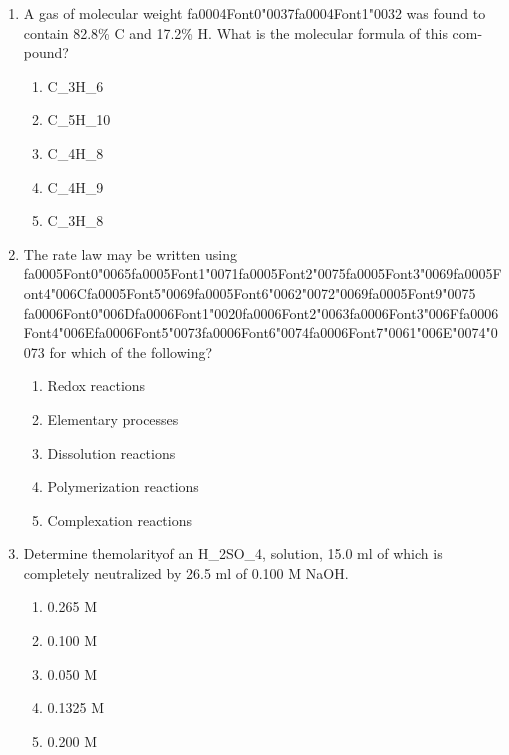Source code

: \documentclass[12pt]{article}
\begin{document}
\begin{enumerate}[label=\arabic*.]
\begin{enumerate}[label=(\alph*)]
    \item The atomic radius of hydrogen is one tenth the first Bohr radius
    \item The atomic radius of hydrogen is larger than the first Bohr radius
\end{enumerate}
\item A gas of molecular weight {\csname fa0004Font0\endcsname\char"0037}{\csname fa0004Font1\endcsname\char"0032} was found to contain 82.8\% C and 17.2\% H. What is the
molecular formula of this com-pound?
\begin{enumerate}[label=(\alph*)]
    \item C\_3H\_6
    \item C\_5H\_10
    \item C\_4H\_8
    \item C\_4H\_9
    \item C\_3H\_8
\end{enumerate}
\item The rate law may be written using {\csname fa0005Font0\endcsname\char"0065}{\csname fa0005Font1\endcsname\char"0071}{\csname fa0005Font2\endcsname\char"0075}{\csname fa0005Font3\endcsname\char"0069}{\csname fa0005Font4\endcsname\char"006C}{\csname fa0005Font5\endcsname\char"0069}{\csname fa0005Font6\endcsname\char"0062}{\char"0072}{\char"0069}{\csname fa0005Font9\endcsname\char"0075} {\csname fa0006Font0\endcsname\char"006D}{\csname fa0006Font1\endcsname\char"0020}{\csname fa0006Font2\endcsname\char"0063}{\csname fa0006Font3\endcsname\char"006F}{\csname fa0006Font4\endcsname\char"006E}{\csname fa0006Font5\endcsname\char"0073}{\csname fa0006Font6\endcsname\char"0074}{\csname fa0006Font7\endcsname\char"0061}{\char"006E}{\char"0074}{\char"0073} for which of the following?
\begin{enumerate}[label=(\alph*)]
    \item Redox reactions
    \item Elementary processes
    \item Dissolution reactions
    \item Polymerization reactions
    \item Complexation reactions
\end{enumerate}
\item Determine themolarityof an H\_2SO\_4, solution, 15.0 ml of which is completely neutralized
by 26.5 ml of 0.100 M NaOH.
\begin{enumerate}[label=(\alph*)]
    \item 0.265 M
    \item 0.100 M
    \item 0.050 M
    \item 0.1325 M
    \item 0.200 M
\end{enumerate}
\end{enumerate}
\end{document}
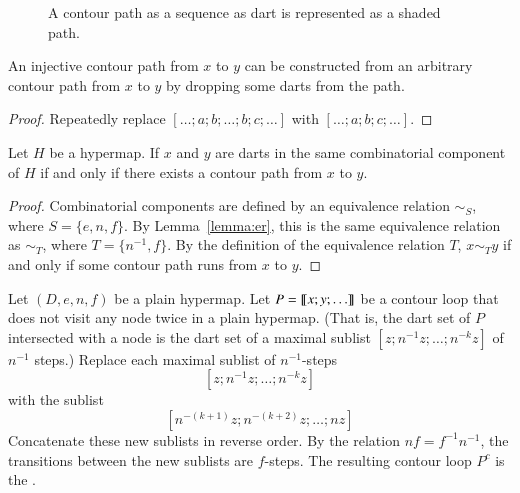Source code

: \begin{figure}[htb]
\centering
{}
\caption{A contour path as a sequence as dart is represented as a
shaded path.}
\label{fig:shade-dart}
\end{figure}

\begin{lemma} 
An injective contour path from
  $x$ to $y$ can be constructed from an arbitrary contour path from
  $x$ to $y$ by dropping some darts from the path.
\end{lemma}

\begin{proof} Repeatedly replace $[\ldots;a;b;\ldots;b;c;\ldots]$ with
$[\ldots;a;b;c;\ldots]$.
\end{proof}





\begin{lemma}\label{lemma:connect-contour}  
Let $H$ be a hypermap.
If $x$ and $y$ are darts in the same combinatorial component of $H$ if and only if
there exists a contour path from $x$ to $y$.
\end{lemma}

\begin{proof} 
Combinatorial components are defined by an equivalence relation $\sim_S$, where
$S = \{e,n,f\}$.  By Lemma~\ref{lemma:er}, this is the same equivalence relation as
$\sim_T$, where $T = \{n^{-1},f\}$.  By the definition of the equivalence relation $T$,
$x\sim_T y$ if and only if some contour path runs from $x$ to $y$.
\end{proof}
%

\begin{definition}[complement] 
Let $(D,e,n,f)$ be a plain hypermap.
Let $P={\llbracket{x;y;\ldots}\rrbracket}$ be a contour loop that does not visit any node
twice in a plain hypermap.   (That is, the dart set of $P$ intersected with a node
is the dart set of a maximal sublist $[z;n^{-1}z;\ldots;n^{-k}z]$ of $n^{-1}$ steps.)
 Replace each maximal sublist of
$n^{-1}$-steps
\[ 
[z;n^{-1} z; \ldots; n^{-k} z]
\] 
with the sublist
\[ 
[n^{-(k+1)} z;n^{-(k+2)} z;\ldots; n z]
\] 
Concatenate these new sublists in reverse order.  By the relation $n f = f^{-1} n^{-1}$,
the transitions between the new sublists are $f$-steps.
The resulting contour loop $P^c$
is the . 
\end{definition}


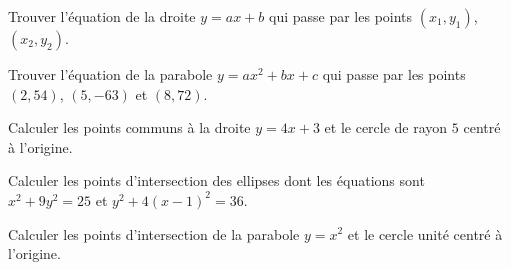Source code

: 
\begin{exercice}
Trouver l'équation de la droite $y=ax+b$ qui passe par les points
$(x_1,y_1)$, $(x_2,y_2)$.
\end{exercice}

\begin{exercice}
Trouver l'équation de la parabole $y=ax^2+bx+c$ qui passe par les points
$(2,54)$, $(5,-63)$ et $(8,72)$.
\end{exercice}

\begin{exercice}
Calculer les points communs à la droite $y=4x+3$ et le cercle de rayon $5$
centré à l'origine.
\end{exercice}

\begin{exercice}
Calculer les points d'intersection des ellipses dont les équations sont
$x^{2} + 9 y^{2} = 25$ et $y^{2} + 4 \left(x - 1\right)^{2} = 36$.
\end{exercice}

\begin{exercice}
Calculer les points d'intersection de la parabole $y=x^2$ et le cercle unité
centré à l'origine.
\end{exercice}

• PROBLEM TO SOLVE:
Without the pictures, give the entries above back exactly.

• SOLUTION:
Source code

: \documentclass[12pt]{article}
\begin{document}
\begin{enumerate}[label=\arabic*.]
\begin{enumerate}[label=(\alph*)]
    \item The atomic radius of hydrogen is one tenth the first Bohr radius
    \item The atomic radius of hydrogen is larger than the first Bohr radius
\end{enumerate}
\item A gas of molecular weight {\csname fa0004Font0\endcsname\char"0037}{\csname fa0004Font1\endcsname\char"0032} was found to contain 82.8\% C and 17.2\% H. What is the
molecular formula of this com-pound?
\begin{enumerate}[label=(\alph*)]
    \item C\_3H\_6
    \item C\_5H\_10
    \item C\_4H\_8
    \item C\_4H\_9
    \item C\_3H\_8
\end{enumerate}
\item The rate law may be written using {\csname fa0005Font0\endcsname\char"0065}{\csname fa0005Font1\endcsname\char"0071}{\csname fa0005Font2\endcsname\char"0075}{\csname fa0005Font3\endcsname\char"0069}{\csname fa0005Font4\endcsname\char"006C}{\csname fa0005Font5\endcsname\char"0069}{\csname fa0005Font6\endcsname\char"0062}{\char"0072}{\char"0069}{\csname fa0005Font9\endcsname\char"0075} {\csname fa0006Font0\endcsname\char"006D}{\csname fa0006Font1\endcsname\char"0020}{\csname fa0006Font2\endcsname\char"0063}{\csname fa0006Font3\endcsname\char"006F}{\csname fa0006Font4\endcsname\char"006E}{\csname fa0006Font5\endcsname\char"0073}{\csname fa0006Font6\endcsname\char"0074}{\csname fa0006Font7\endcsname\char"0061}{\char"006E}{\char"0074}{\char"0073} for which of the following?
\begin{enumerate}[label=(\alph*)]
    \item Redox reactions
    \item Elementary processes
    \item Dissolution reactions
    \item Polymerization reactions
    \item Complexation reactions
\end{enumerate}
\item Determine themolarityof an H\_2SO\_4, solution, 15.0 ml of which is completely neutralized
by 26.5 ml of 0.100 M NaOH.
\begin{enumerate}[label=(\alph*)]
    \item 0.265 M
    \item 0.100 M
    \item 0.050 M
    \item 0.1325 M
    \item 0.200 M
\end{enumerate}
\end{enumerate}
\end{document}
Source code

: \begin{figure}[htb]
\centering
{}
\caption{A contour path as a sequence as dart is represented as a
shaded path.}
\label{fig:shade-dart}
\end{figure}

\begin{lemma} 
An injective contour path from
  $x$ to $y$ can be constructed from an arbitrary contour path from
  $x$ to $y$ by dropping some darts from the path.
\end{lemma}

\begin{proof} Repeatedly replace $[\ldots;a;b;\ldots;b;c;\ldots]$ with
$[\ldots;a;b;c;\ldots]$.
\end{proof}





\begin{lemma}\label{lemma:connect-contour}  
Let $H$ be a hypermap.
If $x$ and $y$ are darts in the same combinatorial component of $H$ if and only if
there exists a contour path from $x$ to $y$.
\end{lemma}

\begin{proof} 
Combinatorial components are defined by an equivalence relation $\sim_S$, where
$S = \{e,n,f\}$.  By Lemma~\ref{lemma:er}, this is the same equivalence relation as
$\sim_T$, where $T = \{n^{-1},f\}$.  By the definition of the equivalence relation $T$,
$x\sim_T y$ if and only if some contour path runs from $x$ to $y$.
\end{proof}
%

\begin{definition}[complement] 
Let $(D,e,n,f)$ be a plain hypermap.
Let $P={\llbracket{x;y;\ldots}\rrbracket}$ be a contour loop that does not visit any node
twice in a plain hypermap.   (That is, the dart set of $P$ intersected with a node
is the dart set of a maximal sublist $[z;n^{-1}z;\ldots;n^{-k}z]$ of $n^{-1}$ steps.)
 Replace each maximal sublist of
$n^{-1}$-steps
\[ 
[z;n^{-1} z; \ldots; n^{-k} z]
\] 
with the sublist
\[ 
[n^{-(k+1)} z;n^{-(k+2)} z;\ldots; n z]
\] 
Concatenate these new sublists in reverse order.  By the relation $n f = f^{-1} n^{-1}$,
the transitions between the new sublists are $f$-steps.
The resulting contour loop $P^c$
is the . 
\end{definition}


Source code

: 
\begin{exercice}
Trouver l'équation de la droite $y=ax+b$ qui passe par les points
$(x_1,y_1)$, $(x_2,y_2)$.
\end{exercice}

\begin{exercice}
Trouver l'équation de la parabole $y=ax^2+bx+c$ qui passe par les points
$(2,54)$, $(5,-63)$ et $(8,72)$.
\end{exercice}

\begin{exercice}
Calculer les points communs à la droite $y=4x+3$ et le cercle de rayon $5$
centré à l'origine.
\end{exercice}

\begin{exercice}
Calculer les points d'intersection des ellipses dont les équations sont
$x^{2} + 9 y^{2} = 25$ et $y^{2} + 4 \left(x - 1\right)^{2} = 36$.
\end{exercice}

\begin{exercice}
Calculer les points d'intersection de la parabole $y=x^2$ et le cercle unité
centré à l'origine.
\end{exercice}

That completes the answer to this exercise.